A perspective from Oregon’s mid-Willamette Valley

Better rail when? Nobody knows

Written January 13th, 2014 by Hasso Hering
Jim Cox of ODOT and Benton County Commissioner Linda Modrell before the City Club Monday.

Jim Cox of ODOT and Benton County Commissioner Linda Modrell before the City Club Monday.

As for catching a ride on a high-speed or even moderately fast passenger train up the Willamette Valley any time soon, don’t get your hopes up. There is no estimate for when such a service might start, says Jim Cox of the Oregon Department of Transportation. He and Benton County Commissioner Linda Modrell spoke about passenger rail before the Corvallis City Club on Monday.

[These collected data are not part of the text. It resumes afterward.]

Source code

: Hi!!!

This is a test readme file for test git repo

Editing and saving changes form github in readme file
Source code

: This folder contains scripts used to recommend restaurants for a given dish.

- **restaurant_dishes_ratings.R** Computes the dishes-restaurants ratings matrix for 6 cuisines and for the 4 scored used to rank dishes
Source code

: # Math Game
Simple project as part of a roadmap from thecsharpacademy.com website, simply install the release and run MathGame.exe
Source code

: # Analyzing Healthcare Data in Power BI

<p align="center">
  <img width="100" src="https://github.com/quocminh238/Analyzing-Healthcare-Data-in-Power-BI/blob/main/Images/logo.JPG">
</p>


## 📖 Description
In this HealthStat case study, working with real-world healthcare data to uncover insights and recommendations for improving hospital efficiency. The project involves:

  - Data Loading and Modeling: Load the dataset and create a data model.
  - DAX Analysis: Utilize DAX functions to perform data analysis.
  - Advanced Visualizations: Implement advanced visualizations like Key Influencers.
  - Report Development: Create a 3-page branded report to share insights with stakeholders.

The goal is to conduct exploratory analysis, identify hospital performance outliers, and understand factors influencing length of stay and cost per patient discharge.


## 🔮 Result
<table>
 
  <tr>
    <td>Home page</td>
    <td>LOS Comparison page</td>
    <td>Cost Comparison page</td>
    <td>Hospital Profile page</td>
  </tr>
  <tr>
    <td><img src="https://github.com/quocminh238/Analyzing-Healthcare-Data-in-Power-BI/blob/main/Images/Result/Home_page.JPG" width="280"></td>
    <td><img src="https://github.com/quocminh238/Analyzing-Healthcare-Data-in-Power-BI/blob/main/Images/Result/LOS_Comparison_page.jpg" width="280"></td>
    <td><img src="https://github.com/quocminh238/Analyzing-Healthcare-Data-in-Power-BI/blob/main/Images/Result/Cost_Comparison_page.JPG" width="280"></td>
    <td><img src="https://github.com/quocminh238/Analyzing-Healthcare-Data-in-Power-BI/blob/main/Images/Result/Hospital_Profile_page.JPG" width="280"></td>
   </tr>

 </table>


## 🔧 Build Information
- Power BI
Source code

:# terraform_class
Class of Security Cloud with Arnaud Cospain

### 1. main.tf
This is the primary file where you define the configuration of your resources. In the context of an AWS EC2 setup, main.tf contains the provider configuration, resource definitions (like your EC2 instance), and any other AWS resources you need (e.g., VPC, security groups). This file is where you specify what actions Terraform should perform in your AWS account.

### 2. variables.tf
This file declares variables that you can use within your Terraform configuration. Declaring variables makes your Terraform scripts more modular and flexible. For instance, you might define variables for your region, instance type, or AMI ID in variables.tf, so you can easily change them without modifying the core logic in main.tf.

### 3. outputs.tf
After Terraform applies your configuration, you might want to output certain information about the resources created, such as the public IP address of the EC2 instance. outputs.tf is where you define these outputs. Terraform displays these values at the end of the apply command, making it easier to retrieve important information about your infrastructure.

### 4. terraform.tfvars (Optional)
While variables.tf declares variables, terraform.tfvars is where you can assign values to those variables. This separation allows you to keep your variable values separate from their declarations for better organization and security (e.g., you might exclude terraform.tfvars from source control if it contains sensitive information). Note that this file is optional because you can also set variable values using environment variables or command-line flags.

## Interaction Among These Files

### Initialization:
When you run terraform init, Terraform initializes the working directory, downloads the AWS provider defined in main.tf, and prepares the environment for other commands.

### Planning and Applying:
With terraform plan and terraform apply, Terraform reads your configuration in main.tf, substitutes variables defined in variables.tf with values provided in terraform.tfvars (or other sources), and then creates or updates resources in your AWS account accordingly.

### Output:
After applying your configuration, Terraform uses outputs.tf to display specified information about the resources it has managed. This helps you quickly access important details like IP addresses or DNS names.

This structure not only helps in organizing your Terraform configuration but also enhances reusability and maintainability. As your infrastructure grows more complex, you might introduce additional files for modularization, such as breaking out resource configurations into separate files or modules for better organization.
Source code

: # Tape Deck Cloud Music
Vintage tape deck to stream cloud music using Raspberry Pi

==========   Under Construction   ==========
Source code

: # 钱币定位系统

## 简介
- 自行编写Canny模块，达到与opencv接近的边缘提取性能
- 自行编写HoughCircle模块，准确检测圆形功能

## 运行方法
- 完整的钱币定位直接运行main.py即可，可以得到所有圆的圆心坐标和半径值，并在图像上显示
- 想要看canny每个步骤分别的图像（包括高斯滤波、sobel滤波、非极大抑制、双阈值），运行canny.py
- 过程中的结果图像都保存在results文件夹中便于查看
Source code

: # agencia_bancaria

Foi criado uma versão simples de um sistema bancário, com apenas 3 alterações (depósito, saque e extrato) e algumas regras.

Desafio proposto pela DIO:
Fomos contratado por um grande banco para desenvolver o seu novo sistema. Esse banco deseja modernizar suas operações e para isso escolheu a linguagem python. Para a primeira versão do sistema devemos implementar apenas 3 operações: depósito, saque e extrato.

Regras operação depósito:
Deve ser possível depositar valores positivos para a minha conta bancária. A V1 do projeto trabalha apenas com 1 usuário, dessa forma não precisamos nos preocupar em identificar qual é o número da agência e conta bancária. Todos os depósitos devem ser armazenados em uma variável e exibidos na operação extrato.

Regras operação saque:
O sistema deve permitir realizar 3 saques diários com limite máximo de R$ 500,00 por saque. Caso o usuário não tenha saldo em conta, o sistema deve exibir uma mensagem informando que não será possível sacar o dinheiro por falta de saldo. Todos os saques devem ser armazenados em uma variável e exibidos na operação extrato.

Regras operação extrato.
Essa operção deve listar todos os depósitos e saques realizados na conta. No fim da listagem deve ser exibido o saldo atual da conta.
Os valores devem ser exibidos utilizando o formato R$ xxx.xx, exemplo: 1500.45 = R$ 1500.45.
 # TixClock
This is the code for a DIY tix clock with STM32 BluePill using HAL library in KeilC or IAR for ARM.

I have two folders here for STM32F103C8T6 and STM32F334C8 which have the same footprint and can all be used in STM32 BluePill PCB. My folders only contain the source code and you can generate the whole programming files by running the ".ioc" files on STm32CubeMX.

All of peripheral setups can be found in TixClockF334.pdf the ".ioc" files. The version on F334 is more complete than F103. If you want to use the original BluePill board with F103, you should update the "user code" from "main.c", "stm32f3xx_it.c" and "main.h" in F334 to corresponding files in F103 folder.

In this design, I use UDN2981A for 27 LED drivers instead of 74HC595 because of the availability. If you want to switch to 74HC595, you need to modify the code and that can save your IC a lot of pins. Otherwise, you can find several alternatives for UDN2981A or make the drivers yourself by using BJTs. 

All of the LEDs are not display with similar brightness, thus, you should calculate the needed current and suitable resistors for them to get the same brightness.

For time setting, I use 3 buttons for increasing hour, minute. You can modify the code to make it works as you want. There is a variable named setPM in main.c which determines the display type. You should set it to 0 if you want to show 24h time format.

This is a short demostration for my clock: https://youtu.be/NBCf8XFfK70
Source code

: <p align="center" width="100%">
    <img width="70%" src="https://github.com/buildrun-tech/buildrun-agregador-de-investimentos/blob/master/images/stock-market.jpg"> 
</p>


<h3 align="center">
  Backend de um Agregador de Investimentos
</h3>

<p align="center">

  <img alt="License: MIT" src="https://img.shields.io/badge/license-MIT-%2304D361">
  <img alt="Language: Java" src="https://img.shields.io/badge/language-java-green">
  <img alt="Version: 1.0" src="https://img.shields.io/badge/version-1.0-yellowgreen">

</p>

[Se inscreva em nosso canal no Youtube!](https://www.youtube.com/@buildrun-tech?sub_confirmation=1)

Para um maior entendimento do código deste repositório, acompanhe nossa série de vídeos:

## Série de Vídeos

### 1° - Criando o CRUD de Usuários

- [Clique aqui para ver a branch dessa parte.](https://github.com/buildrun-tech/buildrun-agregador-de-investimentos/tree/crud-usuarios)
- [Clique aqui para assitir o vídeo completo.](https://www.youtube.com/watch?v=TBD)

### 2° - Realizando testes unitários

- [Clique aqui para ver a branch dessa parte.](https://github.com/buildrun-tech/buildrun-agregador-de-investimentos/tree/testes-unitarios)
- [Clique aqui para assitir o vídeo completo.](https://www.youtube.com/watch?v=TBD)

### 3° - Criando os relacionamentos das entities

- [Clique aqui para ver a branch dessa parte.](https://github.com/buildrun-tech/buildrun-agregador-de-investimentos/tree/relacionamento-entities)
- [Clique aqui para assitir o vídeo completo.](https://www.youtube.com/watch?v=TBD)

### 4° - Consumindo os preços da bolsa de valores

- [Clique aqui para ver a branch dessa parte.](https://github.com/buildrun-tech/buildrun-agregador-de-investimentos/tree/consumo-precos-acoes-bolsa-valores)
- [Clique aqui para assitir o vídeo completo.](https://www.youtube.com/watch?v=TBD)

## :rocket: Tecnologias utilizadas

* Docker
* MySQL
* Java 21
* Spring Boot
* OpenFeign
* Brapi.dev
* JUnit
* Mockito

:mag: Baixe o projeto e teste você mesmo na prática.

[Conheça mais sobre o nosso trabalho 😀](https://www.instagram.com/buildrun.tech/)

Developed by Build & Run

A west-side route would make more sense to Modrell.

A west-side route would make more sense to Modrell.

ODOT is in the middle of a study to improve passenger rail between Eugene and Porland. In about two years it expects to finish an environmental impact statement that will select a preferred route alternative. Some $10 million has been budgeted for the study.

Oregon needs this study in order to become eligible for Federal Railroad Administration funding to make improvements in the route and the schedule. But funding is not assured. Far from it. The costs of this project may run $3-5 billion, according to Cox. If the leg between Eugene and Albany follows Interstate 5, one of two alternatives still being evaluated, the construction costs are estimated at $1.6 billion for this leg alone, and if the FRA funded it, Oregon would have to come up with 20 percent or $320 million.

The upshot? Cox has no estimate of when the improved service might start. (Or if it does, he might have added, but didn’t.)

Modrell has long advocated passenger rail as a solution to future mobility in the valley. She believes double-tracking the Union Pacific route, as the current plan envisions for much of the way, is a mistake. For one thing, the UP is interested only in freight, not passenger rail that would go faster than the current maximum of 79 mph. For another, a route on the west side of the valley would allow for construction of an electrified line, which would make possible truly high-speed trains. It could also use the right-of way of the Bailey Branch south of Corvallis, which has been bought by Benton County to preserve it for future use. But Cox says a west-side route has been discarded largely because it would bypass Salem.

Modrell’s other point: If the north-south line stays where it is, Corvallis will need a better connection to the Albany station. Cox says ODOT has begun discussions about that with the Albany and Corvallis metropolitan planning organizations.

As for the current state-supported passenger train service, at least part of current funding will run out at the end of this biennium, and rail funding will likely be a big topic in the legislature in 2015. (hh)

2 responses to “Better rail when? Nobody knows”

  1. Gordon L. Shadle says:

    Hopefully someone is asking: How does this project define success? Far too often rail projects are pushed on the taxpayer without much regard for cost effectiveness. The typical result is waste on a grand scale. For an interesting perspective on the issue, please read fellow Oregonian Randal O’Toole’s policy analysis linked below.


  2. Bill Kapaun says:

    Corvallis citizens can use the Loop bus to get to Albany just like we use it to get to Corvallis. The “tracks” are already in place.